29), et maintiennent ainsi l'obscurité nécessaire aux tiques molles endophiles. Toutefois, dans la même zone, aucune tique n'a été trouvée dans les porcheries quasi-similaires mais néanmoins plus modernes d’Arivonimamo. Des désinfections plus fréquentes à base de Crésyl sont effectuées et pourraient empêcher l’installation des tiques dans ces bâtiments. Les effets anthropiques comme l'utilisation croissante ces dernières décennies d’insecticides pour la prévention de la peste humaine et de la malaria, ou lors de l’introduction de PPA dans l’île, ont en effet été rapportés. Enfin, dans le futur, il serait intéressant d’étudier l’historique du climat à Madagascar, afin d'identifier les changements climatiques potentiels qui pourraient avoir mené à des modifications de la distribution d’O. porcinus spp.
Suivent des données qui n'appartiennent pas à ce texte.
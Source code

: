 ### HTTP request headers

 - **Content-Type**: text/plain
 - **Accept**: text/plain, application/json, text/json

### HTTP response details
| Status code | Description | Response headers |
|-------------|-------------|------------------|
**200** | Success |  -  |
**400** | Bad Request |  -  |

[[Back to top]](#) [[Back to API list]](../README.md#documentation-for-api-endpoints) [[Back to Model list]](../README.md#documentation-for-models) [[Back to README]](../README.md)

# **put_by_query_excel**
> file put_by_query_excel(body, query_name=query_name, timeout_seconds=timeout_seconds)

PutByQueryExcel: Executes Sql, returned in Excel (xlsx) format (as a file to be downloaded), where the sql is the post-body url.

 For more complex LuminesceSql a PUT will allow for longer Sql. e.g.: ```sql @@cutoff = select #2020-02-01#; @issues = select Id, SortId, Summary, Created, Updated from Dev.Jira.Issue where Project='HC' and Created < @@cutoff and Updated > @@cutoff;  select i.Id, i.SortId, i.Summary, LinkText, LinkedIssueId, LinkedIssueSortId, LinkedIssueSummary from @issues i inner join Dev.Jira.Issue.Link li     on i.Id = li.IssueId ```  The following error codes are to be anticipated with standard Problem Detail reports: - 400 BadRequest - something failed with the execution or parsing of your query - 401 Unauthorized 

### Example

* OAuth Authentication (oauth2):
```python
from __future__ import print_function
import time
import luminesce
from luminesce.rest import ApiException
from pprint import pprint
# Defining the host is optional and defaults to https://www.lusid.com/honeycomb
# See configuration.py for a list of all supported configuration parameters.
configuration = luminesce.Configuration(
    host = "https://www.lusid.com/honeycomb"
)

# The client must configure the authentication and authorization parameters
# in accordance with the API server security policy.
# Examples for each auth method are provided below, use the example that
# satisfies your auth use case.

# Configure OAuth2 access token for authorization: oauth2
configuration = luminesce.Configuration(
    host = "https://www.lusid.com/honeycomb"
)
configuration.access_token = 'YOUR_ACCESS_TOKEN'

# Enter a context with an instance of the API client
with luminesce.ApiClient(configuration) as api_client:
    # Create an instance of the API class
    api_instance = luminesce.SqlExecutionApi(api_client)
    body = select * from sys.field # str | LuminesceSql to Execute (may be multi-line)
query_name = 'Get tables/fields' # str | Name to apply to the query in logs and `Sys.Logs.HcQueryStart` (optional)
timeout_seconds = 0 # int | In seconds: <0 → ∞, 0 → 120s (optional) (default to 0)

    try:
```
Cette étude faite en collaboration avec le CIRAD a permis de clarifier le statut phylogénétique d’O. porcinus spp colonisant les porcheries à Madagascar. Comme suggéré précédemment par

caractéristiques proches de la sous-espèce O. porcinus porcinus. Elles sont phylogénétiquement très proches des tiques molles tanzaniennes qui transmettent Borrelia duttonii, l'agent étiologique de la fièvre récurrente à tiques chez l’homme (Fukugana, 2001 ;

Mitani 2004). Ce dernier résultat suggère que les mêmes tiques puissent maintenir et

transmettre à la fois un microbe pathogène humain et un microbe pathogène animal selon les hôtes qu’elles rencontrent et leur disponibilité dans leur habitat. Ce caractère est typique des tiques molles endophiles qui, comme stratégie adaptative, choisissent de se nourrir sans discrimination sur tel ou tel hôte vertébré (Vial, 2009). Ce résultat est également cohérent avec des similitudes télomériques notées dans le génome du virus de la PPA et celui de Borrelia, ces deux pathogènes pouvant être considérés comme deux agents primaires de tiques (Hinnebusch et Barbour, 1991). Ainsi, la tique décrite depuis le XVIIIème siècle par Drury en 1720 et transmettant la fièvre récurrente malgache dans l’ouest du pays pourrait être la même que celle découverte plus tard dans les porcheries malgaches des Hauts Plateaux et au nord-ouest de l’île par Uilenberg en 1963, Fontenille en 1988 et Roger en 2000.